French media giant Vivendi Universal, in the midst of trying to sell its U.S. entertainment assets, has unloaded a prime piece of real estate with the $190-million sale of a 35-story skyscraper in Universal City.
The granite-clad office at 10 Universal City Plaza was bought by Boston investment manager Beacon Capital Partners and CarrAmerica Realty Corp., a Washington real estate investment trust.
About half of the 774,240-square-foot building is occupied by Vivendi, which will stay in that space as a tenant. And 30% of the building is occupied by tenants such as Sun Microsystems Inc. and consulting firm Watson Wyatt & Co., said Malcolm O'Donnell, CarrAmerica's managing director for Southern California. It is 20% vacant.
The building designed by Skidmore Owings & Merrill was built in 1984 by Getty Oil Co. and soars over the 423-acre Universal City business complex in the San Fernando Valley.
Competitive negotiations with Vivendi were worth the trouble, said Jeremy Fletcher, chief executive of Beacon Capital Partners West. "It's the best building between downtown L.A. and downtown San Francisco," he said.
The buyers beat out other big investors including New York-based Tishman Speyer Properties, Houston-based Hines and Grossman Co. Properties of Phoenix.
Vivendi also hopes to sell two nearby properties, the Sheraton Universal Hotel and the ground under Universal City Hilton & Towers, real estate sources said.
In a separate transaction, Vivendi has set a Monday deadline for bids to buy the company's U.S. entertainment assets including Universal Studios and the company's theme parks.

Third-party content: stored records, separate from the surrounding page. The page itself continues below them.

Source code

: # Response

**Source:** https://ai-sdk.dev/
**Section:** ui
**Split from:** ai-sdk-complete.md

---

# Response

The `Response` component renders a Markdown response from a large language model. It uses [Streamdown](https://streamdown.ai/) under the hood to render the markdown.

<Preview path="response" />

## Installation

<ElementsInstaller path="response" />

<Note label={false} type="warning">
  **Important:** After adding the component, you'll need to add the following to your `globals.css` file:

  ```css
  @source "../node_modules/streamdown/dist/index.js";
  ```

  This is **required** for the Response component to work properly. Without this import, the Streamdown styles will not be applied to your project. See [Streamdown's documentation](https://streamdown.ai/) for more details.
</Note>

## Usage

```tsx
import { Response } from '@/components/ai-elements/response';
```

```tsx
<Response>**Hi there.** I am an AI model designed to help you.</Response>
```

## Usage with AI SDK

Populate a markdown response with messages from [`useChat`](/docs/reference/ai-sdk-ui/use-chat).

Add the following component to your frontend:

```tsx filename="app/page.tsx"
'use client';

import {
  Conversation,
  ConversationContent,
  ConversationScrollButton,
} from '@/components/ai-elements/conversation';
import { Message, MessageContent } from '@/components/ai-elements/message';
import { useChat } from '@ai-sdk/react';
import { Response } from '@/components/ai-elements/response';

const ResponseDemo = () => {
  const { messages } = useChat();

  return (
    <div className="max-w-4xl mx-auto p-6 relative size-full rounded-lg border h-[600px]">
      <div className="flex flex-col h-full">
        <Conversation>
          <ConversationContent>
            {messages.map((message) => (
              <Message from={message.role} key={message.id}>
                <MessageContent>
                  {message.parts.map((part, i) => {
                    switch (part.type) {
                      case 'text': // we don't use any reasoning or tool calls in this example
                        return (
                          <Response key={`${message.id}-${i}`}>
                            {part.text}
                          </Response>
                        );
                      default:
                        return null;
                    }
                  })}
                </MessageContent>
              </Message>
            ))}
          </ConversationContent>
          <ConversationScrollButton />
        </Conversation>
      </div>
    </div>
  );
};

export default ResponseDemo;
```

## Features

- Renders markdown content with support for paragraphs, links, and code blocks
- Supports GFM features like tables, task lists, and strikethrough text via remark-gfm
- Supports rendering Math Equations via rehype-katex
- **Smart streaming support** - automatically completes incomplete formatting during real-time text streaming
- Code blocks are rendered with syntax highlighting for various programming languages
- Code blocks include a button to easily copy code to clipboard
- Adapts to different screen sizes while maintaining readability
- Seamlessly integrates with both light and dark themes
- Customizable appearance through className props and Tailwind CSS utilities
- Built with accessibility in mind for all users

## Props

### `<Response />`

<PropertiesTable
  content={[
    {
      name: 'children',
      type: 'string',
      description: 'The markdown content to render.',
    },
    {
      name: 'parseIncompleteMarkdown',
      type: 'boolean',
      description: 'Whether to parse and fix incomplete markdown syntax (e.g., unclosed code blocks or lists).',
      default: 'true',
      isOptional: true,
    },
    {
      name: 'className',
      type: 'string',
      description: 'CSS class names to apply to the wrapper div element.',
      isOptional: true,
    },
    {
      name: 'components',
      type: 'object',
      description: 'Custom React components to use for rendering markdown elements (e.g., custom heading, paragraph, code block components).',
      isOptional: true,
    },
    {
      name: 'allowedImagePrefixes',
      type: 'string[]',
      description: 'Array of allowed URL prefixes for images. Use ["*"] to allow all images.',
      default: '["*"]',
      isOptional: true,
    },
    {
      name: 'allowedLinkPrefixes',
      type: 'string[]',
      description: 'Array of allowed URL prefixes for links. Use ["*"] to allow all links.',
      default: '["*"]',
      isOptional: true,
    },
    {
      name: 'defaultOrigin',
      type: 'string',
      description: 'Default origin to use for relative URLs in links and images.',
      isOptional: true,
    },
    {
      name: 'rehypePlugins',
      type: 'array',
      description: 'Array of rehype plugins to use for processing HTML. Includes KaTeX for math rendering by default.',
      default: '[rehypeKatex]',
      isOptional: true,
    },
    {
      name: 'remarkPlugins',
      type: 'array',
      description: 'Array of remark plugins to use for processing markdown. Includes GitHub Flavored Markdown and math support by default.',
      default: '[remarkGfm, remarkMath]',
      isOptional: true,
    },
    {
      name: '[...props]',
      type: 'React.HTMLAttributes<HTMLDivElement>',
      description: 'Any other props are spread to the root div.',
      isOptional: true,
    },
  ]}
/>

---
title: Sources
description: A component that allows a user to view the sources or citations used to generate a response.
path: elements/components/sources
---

The property sale marks a break with tradition, said real estate broker Carl Muhlstein of Cushman & Wakefield.
"The studios -- especially Universal as long as Lew Wasserman was alive -- would never sell an inch," Muhlstein said. Wasserman, the founder of MCA and once considered the most powerful man in Hollywood, died last year.
CarrAmerica owns 3.8 million square feet of office space in Southern California, including 2600 W. Olive Ave. in Burbank, where Walt Disney Co. is the major tenant, O'Donnell said.
Beacon's $3-billion real estate portfolio includes the Trillium office buildings in Woodland Hills and BP Plaza in downtown Los Angeles.